START Material supplied

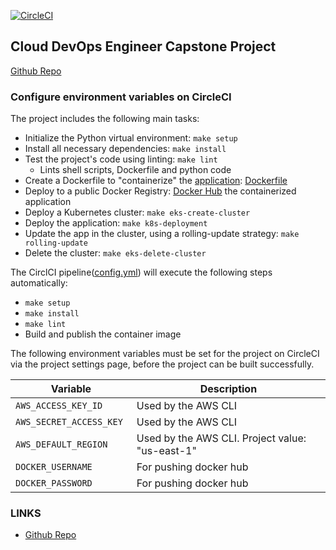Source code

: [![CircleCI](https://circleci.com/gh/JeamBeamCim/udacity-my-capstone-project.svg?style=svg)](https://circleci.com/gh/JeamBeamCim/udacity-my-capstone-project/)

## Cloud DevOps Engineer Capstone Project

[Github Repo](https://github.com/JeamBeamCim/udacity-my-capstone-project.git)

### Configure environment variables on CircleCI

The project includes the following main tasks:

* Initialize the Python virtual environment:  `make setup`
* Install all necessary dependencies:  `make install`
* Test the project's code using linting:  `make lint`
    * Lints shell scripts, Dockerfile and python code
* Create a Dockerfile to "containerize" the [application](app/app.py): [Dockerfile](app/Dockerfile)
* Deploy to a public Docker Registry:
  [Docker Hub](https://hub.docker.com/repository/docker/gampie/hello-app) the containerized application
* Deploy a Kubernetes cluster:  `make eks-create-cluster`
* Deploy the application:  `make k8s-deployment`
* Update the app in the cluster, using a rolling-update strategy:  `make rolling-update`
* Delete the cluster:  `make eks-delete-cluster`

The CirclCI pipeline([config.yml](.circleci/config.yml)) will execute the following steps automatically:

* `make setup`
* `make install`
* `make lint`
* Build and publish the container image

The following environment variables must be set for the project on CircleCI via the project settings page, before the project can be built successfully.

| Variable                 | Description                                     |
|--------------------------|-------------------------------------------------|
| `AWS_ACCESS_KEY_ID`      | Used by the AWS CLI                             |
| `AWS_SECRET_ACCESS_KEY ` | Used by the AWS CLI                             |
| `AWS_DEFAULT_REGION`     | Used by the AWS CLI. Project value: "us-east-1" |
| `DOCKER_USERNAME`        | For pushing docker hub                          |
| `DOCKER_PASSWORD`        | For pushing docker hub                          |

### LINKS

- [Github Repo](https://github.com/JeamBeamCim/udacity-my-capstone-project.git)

END Material supplied
START Material supplied

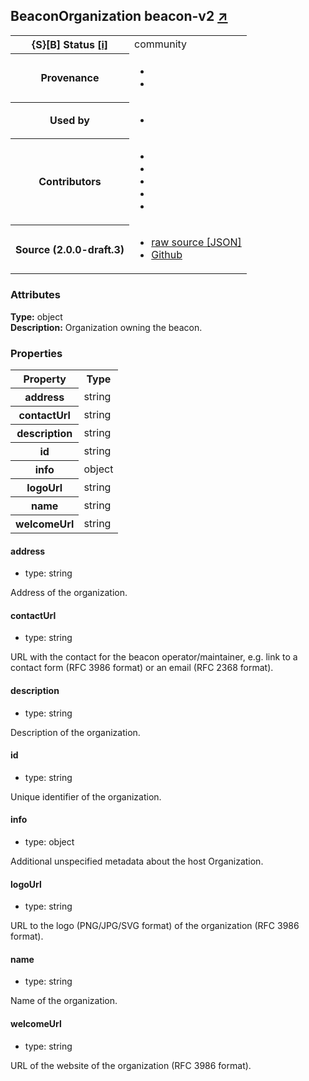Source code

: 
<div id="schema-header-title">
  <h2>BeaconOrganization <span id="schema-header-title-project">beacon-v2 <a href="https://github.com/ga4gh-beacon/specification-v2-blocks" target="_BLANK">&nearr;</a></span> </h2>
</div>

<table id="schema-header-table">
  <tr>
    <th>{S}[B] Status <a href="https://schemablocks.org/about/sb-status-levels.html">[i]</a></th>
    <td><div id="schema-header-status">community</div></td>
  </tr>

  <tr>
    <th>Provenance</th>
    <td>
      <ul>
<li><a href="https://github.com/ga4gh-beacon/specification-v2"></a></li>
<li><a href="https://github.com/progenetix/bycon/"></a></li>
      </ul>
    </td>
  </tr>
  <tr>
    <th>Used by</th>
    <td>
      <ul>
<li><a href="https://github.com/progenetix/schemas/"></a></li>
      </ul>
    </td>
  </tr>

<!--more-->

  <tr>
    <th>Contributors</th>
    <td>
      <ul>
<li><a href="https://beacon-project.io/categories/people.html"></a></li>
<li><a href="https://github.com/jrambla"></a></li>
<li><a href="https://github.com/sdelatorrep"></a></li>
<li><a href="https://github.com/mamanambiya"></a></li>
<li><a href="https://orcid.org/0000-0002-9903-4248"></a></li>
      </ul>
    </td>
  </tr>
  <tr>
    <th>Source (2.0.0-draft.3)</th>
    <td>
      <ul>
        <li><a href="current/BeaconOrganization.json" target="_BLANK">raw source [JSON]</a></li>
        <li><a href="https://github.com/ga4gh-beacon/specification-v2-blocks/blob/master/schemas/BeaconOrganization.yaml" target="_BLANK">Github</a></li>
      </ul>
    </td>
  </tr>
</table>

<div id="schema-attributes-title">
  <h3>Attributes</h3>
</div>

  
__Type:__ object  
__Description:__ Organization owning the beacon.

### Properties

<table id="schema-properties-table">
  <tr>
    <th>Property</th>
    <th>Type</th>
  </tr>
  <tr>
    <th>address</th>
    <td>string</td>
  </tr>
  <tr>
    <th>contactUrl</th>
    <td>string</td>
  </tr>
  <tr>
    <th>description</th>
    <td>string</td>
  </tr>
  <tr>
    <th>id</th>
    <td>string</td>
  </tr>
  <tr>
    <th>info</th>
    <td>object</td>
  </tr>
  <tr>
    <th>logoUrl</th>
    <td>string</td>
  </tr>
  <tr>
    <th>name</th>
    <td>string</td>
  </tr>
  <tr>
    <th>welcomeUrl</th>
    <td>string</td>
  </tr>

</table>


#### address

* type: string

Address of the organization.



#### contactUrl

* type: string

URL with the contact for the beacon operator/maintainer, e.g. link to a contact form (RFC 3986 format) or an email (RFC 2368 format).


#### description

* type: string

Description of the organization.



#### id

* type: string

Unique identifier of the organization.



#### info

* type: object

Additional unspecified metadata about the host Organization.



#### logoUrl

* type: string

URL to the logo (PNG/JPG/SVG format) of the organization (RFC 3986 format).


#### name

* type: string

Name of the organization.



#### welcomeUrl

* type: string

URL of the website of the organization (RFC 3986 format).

END Material supplied

Extract from the listing above the lines between the line containing "### Configure environment" and the line containing "Install all necessary", keeping both of those lines. Output nothing else.

### Configure environment variables on CircleCI

The project includes the following main tasks:

* Initialize the Python virtual environment:  `make setup`
* Install all necessary dependencies:  `make install`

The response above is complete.